Canadian writer and academic

Alexander MacLeod is a Canadian writer and professor of English, Creative Writing and Atlantic Canada Studies at Saint Mary's University in Halifax, Nova Scotia. His debut short story collection Light Lifting was a shortlisted nominee for the 2010 Scotiabank Giller Prize and the 2011 Frank O'Connor International Short Story Award. It won the Margaret and John Savage First Book Award in the 2011 Atlantic Book Awards. In 2019, he won an O. Henry Award for his short story, "Lagomorph", which was first published in Granta.

The son of Canadian novelist and short-story writer Alistair MacLeod and of his wife, Anita MacLellan, he was born in Inverness, Nova Scotia, in 1972 and raised in Windsor, Ontario, where his father taught at the University of Windsor. MacLeod completed an undergraduate degree at the University of Windsor. He earned a first graduate degree at the University of Notre Dame in Indiana in 1997 and later completed a PhD at McGill University in Montreal.

MacLeod served as a judge for the 2015 Scotiabank Giller Prize.

MacLeod is also a former national level track and field runner and competed for the University of Windsor.
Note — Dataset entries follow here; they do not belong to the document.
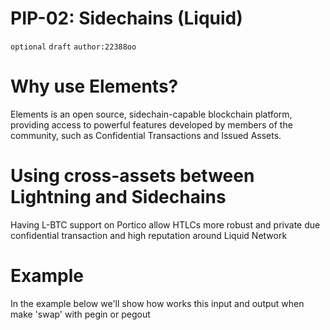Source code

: # PIP-02: Sidechains (Liquid)

`optional`  `draft` `author:22388oo`

# Why use Elements?

Elements is an open source, sidechain-capable blockchain platform, providing access to powerful features developed by members of the community, such as Confidential Transactions and Issued Assets.

# Using cross-assets between Lightning and Sidechains

Having L-BTC support on Portico allow HTLCs more robust and private due confidential transaction and high reputation around Liquid Network

# Example

In the example below we'll show how works this input and output when make 'swap' with pegin or pegout 
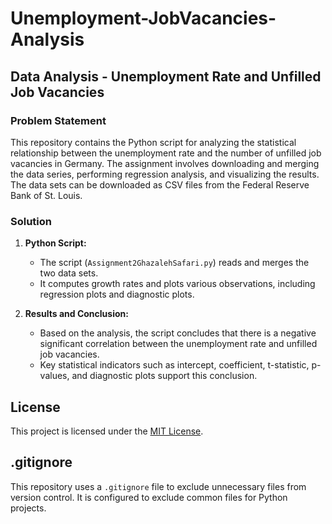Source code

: # Unemployment-JobVacancies-Analysis

## Data Analysis - Unemployment Rate and Unfilled Job Vacancies

### Problem Statement
This repository contains the Python script for analyzing the statistical relationship between the unemployment rate and the number of unfilled job vacancies in Germany. 
The assignment involves downloading and merging the data series, performing regression analysis, and visualizing the results.
The data sets can be downloaded as CSV files from the Federal Reserve Bank of St. Louis.

### Solution
1. **Python Script:**
   - The script (`Assignment2GhazalehSafari.py`) reads and merges the two data sets.
   - It computes growth rates and plots various observations, including regression plots and diagnostic plots.

2. **Results and Conclusion:**
   - Based on the analysis, the script concludes that there is a negative significant correlation between the unemployment rate and unfilled job vacancies.
   - Key statistical indicators such as intercept, coefficient, t-statistic, p-values, and diagnostic plots support this conclusion.
  
## License
This project is licensed under the [MIT License](LICENSE).

## .gitignore
This repository uses a `.gitignore` file to exclude unnecessary files from version control. It is configured to exclude common files for Python projects.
Subsequent to his competitive running career, MacLeod captained both the 2009 and 2010 Cabot Trail Relay winning teams, the Dennis Fairall Grey Hairs.

His second short story collection Animal Person was published in 2022.

==Awards==

Year: Work; Award; Category; Result; Ref.
2010: Light Lifting; Scotiabank Giller Prize; —; Shortlisted
2011: Andrew Carnegie Medal for Excellence; Fiction; Longlisted
Atlantic Book Awards: Margaret and John Savage First Book Award; Won
Commonwealth Writers' Prize: First Book (Canada and the Caribbean); Shortlisted
Frank O'Connor International Short Story Award: —; Shortlisted
Thomas Head Raddall Award: Fiction; Shortlisted
2019: "Lagomorph"; O. Henry Award; —; Won
2021: Nova Scotia Masterworks Arts Award; Collaborative Work; Won

==Bibliography==

- Light Lifting (2010)
- Animal Person (2022)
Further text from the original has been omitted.